Which lines of the entries below run from the one holding "今作っているウェブサイトは、自分だけしかアクセスできません。" to the one holding "### vercelのアカウントを作成する", inclusive? Set down exactly those lines and no others.
= Beginning of Section =
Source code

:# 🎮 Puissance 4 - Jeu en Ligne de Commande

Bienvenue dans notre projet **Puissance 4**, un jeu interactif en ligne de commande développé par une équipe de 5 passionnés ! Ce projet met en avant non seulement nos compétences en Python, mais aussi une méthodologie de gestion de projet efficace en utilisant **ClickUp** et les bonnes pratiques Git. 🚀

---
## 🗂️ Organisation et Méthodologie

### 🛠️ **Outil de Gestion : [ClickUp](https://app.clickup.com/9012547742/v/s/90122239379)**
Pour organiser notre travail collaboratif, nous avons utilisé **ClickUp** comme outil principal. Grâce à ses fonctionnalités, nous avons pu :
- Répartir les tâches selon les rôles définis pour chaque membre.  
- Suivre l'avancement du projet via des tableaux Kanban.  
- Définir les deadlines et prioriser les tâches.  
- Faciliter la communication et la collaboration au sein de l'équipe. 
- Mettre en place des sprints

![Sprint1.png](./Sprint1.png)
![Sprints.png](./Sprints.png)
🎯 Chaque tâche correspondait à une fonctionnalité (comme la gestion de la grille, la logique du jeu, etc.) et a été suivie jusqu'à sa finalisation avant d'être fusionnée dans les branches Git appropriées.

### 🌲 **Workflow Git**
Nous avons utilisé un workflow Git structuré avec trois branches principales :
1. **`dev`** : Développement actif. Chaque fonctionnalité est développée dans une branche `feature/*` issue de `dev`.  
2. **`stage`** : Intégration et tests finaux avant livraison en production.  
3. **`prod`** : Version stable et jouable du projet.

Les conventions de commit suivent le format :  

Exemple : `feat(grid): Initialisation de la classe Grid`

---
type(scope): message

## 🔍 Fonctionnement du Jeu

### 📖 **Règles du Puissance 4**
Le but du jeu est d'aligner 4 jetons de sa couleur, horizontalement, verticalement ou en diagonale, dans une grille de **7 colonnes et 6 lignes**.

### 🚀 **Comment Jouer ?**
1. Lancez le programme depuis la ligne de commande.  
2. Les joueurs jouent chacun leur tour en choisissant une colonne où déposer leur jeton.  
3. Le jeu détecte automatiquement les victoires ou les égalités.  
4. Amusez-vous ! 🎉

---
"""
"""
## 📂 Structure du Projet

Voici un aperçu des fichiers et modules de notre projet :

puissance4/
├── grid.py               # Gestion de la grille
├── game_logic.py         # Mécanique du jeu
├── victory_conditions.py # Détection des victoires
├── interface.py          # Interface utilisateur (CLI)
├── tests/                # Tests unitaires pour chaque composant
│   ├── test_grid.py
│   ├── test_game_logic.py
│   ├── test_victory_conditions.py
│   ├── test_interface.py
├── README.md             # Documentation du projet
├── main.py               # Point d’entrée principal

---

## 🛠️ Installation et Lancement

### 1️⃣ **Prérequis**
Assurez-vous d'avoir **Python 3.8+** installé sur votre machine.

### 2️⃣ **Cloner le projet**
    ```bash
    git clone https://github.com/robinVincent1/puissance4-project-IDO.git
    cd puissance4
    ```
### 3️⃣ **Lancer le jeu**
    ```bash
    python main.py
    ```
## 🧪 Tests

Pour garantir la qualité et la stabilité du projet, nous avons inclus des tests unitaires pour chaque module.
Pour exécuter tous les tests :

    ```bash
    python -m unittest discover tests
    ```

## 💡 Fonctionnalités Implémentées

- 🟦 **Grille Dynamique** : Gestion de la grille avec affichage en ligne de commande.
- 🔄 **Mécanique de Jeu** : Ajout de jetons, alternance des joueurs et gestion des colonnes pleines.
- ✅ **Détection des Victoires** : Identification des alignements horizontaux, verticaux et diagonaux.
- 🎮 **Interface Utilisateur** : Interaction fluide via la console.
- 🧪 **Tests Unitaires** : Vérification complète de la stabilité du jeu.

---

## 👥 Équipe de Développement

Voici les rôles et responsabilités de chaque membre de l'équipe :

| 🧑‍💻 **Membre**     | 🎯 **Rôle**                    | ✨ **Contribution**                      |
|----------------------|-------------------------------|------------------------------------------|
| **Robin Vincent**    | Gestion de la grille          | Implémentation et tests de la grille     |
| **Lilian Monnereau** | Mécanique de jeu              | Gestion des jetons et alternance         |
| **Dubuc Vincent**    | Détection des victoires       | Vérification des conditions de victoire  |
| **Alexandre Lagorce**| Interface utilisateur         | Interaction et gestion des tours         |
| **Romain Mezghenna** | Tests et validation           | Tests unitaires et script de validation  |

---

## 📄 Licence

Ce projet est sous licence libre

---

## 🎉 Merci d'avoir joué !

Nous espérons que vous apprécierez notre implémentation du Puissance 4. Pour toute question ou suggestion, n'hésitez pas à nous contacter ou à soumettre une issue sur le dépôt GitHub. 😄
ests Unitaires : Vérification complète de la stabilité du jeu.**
= End of Section =
= Beginning of Section =
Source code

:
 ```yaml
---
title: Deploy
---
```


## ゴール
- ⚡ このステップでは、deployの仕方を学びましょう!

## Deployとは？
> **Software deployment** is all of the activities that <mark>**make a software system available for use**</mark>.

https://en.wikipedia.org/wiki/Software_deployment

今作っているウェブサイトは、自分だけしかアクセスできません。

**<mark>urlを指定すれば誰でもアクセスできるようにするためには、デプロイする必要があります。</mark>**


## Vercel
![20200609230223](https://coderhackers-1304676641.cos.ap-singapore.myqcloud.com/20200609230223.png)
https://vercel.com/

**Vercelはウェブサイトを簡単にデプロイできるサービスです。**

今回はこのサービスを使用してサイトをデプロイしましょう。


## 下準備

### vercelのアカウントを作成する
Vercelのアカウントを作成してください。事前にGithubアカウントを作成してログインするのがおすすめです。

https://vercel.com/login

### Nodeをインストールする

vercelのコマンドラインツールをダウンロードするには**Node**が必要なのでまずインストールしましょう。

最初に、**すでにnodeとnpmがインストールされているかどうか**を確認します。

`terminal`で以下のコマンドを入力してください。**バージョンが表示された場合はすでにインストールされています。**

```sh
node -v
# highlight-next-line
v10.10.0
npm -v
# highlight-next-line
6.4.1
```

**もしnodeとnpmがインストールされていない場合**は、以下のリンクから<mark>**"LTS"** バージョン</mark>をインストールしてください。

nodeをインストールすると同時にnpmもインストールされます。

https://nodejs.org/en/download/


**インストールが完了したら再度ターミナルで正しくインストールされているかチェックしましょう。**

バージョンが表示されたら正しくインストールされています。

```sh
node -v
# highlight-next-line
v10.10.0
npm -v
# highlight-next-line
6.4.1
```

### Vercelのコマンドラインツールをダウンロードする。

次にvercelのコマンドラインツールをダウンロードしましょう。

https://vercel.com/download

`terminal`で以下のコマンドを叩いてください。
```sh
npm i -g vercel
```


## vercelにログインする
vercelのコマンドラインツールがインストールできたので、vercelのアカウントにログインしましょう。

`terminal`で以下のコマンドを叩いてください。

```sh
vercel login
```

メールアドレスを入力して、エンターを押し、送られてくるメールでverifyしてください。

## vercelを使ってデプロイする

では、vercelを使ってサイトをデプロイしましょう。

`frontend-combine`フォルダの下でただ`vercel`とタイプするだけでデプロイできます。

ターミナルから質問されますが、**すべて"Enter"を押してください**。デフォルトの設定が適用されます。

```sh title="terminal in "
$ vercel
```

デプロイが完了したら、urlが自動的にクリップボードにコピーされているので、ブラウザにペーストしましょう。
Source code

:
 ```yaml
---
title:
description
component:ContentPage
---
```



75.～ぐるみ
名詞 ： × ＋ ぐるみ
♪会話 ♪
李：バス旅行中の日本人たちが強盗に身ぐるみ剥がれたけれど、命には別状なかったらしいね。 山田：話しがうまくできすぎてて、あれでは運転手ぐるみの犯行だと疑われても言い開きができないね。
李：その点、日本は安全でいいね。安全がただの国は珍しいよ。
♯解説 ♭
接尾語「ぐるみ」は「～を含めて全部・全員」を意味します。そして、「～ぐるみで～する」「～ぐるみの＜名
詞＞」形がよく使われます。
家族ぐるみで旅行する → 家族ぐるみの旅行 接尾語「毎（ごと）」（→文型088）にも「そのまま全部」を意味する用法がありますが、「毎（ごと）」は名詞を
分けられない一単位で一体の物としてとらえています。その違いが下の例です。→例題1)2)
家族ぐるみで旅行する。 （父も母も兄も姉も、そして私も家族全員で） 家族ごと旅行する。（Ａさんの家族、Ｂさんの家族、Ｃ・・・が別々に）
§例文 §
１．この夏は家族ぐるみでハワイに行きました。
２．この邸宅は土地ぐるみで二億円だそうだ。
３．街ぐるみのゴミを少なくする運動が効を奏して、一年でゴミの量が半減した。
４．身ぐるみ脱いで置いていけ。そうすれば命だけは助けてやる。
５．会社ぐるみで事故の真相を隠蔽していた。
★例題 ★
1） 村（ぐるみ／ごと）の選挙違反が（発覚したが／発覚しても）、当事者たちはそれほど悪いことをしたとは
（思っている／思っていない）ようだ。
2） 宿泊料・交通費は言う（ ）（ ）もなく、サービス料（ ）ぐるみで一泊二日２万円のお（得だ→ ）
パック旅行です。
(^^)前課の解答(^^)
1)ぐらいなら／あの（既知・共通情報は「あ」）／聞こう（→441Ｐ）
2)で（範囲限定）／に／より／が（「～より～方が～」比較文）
= End of Section =
= Beginning of Section =
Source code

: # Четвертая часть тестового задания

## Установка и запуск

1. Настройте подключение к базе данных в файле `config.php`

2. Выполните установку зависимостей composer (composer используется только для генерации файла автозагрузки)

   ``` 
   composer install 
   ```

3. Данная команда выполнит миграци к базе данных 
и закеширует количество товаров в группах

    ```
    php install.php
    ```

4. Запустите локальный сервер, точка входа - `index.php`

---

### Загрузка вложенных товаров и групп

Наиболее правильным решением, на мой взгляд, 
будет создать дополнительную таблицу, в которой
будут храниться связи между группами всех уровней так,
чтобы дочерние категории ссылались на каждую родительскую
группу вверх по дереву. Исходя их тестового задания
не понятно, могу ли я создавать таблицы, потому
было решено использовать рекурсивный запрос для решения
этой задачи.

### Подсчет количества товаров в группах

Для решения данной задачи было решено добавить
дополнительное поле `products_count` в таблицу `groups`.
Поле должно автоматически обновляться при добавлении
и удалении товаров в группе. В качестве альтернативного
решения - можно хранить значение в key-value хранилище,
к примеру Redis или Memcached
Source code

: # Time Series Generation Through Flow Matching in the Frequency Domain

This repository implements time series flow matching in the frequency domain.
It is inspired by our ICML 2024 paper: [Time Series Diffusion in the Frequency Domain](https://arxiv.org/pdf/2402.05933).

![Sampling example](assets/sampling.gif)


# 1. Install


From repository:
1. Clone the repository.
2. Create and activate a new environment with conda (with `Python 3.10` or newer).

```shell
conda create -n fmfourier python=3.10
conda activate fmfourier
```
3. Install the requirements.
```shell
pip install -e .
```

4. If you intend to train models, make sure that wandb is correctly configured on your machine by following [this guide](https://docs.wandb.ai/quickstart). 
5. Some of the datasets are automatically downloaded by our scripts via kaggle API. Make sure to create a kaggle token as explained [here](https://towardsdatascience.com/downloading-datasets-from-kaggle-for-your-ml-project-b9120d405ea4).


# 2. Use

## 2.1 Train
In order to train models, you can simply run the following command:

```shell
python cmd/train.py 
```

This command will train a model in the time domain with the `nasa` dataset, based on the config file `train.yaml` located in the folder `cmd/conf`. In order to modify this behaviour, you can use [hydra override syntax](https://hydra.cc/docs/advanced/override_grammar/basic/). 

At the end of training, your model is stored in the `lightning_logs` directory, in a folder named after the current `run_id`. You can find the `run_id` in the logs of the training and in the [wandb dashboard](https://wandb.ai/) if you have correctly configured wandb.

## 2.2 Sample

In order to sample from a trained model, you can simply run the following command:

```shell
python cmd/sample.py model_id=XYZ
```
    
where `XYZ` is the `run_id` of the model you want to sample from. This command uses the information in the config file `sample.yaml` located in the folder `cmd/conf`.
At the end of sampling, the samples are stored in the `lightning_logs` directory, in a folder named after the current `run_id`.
= End of Section =
--- Task response ---
今作っているウェブサイトは、自分だけしかアクセスできません。

**<mark>urlを指定すれば誰でもアクセスできるようにするためには、デプロイする必要があります。</mark>**


## Vercel
![20200609230223](https://coderhackers-1304676641.cos.ap-singapore.myqcloud.com/20200609230223.png)
https://vercel.com/

**Vercelはウェブサイトを簡単にデプロイできるサービスです。**

今回はこのサービスを使用してサイトをデプロイしましょう。


## 下準備

### vercelのアカウントを作成する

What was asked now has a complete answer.